Find the line in the entries below that contains "戈登·摩尔不仅做出了准确的预测，还为这个行业创造了一个自我实现的预言。". Repeat it exactly, and every line after it through the line that contains "然而，反对的观点相信[量子计".
━━━━━━
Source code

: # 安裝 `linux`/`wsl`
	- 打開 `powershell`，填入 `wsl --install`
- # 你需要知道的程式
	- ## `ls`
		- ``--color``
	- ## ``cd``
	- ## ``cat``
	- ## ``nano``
━━━━━━
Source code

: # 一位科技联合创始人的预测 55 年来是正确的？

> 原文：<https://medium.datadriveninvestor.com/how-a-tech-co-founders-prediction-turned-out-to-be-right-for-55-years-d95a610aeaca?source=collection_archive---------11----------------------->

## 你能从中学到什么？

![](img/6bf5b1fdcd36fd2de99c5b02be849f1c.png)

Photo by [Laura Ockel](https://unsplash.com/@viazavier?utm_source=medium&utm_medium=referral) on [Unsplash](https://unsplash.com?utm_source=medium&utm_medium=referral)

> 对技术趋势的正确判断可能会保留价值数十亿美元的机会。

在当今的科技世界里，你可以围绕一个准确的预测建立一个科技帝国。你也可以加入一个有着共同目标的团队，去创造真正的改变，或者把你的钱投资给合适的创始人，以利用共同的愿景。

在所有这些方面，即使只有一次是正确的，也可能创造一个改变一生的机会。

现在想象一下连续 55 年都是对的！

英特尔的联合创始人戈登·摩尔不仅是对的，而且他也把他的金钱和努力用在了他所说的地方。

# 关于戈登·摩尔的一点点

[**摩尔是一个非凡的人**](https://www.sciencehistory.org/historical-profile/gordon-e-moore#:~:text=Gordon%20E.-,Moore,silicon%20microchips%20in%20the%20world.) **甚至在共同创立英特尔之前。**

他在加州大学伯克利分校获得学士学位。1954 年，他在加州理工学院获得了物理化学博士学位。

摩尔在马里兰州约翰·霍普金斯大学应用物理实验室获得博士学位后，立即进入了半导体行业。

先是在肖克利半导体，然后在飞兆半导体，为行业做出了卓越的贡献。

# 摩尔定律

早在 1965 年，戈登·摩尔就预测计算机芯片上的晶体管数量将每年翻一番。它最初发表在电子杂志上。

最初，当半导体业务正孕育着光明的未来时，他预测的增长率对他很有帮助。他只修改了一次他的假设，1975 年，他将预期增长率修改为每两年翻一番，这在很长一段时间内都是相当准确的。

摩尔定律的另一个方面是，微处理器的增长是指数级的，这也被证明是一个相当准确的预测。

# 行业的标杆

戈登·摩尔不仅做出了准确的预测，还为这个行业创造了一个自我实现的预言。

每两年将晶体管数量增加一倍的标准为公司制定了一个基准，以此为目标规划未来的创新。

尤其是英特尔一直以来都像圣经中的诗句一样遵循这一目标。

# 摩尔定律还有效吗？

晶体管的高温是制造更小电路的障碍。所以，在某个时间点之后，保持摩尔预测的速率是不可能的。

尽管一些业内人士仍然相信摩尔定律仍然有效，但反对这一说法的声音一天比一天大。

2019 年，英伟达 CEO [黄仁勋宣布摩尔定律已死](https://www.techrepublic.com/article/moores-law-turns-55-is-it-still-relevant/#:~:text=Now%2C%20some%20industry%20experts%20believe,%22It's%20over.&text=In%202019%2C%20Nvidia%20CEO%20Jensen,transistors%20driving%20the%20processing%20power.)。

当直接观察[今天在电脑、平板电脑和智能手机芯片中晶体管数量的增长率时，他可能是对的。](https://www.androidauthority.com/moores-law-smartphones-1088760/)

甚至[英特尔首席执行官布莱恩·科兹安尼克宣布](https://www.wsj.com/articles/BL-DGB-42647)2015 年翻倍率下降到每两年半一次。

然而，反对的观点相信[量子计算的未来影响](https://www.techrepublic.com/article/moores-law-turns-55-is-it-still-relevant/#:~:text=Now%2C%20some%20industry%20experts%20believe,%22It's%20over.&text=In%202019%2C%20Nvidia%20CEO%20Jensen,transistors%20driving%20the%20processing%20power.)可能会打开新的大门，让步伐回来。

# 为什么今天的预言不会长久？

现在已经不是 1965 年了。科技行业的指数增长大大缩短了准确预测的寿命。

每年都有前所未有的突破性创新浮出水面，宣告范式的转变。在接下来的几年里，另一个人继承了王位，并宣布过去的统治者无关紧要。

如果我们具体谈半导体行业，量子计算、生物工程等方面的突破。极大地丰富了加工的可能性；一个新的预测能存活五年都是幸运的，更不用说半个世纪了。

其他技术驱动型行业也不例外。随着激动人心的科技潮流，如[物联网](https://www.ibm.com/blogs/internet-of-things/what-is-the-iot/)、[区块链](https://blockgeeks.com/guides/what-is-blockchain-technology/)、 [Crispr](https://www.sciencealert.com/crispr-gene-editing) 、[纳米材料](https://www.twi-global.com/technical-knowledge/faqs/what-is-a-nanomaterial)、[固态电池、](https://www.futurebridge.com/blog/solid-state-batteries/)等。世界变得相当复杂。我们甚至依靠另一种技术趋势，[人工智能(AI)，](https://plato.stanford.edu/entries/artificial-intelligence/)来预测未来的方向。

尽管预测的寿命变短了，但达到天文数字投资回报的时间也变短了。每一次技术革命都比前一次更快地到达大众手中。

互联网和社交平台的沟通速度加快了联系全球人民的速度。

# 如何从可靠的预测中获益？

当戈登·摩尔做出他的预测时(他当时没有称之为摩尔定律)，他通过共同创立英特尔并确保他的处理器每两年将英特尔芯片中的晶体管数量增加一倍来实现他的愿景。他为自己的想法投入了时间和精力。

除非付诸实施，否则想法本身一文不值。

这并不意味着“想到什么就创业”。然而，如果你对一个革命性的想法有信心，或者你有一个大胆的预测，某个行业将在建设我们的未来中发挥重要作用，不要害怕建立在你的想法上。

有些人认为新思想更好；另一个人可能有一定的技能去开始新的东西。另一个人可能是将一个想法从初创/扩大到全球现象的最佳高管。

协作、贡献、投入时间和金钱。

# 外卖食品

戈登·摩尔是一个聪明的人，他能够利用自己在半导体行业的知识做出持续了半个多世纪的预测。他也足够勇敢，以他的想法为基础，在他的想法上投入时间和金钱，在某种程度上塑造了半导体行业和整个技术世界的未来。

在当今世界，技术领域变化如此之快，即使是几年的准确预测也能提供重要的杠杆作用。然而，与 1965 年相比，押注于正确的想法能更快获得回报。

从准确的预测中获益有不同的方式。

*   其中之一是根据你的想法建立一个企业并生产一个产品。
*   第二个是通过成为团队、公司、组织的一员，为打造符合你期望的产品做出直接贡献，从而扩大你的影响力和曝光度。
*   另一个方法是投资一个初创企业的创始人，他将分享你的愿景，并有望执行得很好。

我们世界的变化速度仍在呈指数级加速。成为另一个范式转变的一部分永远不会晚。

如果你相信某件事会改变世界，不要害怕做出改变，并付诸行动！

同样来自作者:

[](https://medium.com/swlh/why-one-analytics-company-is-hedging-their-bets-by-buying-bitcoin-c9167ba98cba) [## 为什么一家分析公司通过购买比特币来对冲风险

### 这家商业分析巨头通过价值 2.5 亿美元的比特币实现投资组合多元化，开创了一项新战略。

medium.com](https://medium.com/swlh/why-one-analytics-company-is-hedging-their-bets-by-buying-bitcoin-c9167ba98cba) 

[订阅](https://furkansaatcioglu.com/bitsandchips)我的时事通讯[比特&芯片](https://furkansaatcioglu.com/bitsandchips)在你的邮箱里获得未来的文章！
━━━━━━
- Output of the task
戈登·摩尔不仅做出了准确的预测，还为这个行业创造了一个自我实现的预言。

每两年将晶体管数量增加一倍的标准为公司制定了一个基准，以此为目标规划未来的创新。

尤其是英特尔一直以来都像圣经中的诗句一样遵循这一目标。

# 摩尔定律还有效吗？

晶体管的高温是制造更小电路的障碍。所以，在某个时间点之后，保持摩尔预测的速率是不可能的。

尽管一些业内人士仍然相信摩尔定律仍然有效，但反对这一说法的声音一天比一天大。

2019 年，英伟达 CEO [黄仁勋宣布摩尔定律已死](https://www.techrepublic.com/article/moores-law-turns-55-is-it-still-relevant/#:~:text=Now%2C%20some%20industry%20experts%20believe,%22It's%20over.&text=In%202019%2C%20Nvidia%20CEO%20Jensen,transistors%20driving%20the%20processing%20power.)。

当直接观察[今天在电脑、平板电脑和智能手机芯片中晶体管数量的增长率时，他可能是对的。](https://www.androidauthority.com/moores-law-smartphones-1088760/)

甚至[英特尔首席执行官布莱恩·科兹安尼克宣布](https://www.wsj.com/articles/BL-DGB-42647)2015 年翻倍率下降到每两年半一次。

然而，反对的观点相信[量子计算的未来影响](https://www.techrepublic.com/article/moores-law-turns-55-is-it-still-relevant/#:~:text=Now%2C%20some%20industry%20experts%20believe,%22It's%20over.&text=In%202019%2C%20Nvidia%20CEO%20Jensen,transistors%20driving%20the%20processing%20power.)可能会打开新的大门，让步伐回来。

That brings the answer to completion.